*** Material supplied

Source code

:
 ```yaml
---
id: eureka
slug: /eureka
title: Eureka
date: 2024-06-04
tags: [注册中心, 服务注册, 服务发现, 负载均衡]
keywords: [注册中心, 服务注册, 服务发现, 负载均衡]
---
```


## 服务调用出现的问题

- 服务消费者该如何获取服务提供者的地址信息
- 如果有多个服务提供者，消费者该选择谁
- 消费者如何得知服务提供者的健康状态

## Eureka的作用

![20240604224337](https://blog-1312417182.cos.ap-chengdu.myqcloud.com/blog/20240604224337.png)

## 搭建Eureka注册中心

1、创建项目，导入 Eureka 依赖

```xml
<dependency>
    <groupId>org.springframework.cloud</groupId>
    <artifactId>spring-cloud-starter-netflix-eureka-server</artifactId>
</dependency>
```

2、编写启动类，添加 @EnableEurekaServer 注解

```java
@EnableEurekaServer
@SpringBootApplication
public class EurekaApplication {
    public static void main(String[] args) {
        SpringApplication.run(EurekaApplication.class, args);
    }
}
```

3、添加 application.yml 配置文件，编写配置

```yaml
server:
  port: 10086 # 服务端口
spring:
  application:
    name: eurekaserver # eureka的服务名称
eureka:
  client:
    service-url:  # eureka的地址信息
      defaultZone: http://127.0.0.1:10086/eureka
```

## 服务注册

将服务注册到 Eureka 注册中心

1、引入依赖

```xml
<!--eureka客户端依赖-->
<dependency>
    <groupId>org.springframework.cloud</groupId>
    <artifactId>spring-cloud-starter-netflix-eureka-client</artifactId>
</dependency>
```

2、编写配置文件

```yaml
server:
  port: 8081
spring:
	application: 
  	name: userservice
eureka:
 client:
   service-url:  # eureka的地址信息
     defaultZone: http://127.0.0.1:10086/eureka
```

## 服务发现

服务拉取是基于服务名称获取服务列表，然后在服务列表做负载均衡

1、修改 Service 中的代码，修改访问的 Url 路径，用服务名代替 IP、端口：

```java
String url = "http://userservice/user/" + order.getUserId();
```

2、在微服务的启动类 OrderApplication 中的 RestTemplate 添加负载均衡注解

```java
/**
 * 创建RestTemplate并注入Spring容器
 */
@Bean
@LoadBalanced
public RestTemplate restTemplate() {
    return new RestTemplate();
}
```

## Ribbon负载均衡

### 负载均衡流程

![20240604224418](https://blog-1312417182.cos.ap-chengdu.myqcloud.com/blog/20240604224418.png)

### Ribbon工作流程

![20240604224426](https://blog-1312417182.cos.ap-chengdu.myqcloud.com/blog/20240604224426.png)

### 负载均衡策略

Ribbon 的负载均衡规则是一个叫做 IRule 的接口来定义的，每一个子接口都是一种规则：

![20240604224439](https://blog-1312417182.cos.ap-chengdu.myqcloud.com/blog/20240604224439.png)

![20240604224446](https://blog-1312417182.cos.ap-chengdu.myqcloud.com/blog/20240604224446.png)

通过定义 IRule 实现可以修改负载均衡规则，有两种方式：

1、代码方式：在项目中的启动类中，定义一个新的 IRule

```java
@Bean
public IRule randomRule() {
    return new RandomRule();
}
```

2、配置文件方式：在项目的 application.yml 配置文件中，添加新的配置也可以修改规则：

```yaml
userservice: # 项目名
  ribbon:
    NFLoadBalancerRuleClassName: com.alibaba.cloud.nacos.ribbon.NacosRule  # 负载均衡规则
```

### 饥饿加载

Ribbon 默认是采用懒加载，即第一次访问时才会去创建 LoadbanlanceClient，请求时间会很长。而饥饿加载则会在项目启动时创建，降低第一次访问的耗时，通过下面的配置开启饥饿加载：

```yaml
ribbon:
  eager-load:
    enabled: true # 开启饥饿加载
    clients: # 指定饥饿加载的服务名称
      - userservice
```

******

» **What is being asked**: Return every line of the records in which the word "args" is found.

» **Solution to this problem**:
    public static void main(String[] args) {
        SpringApplication.run(EurekaApplication.class, args);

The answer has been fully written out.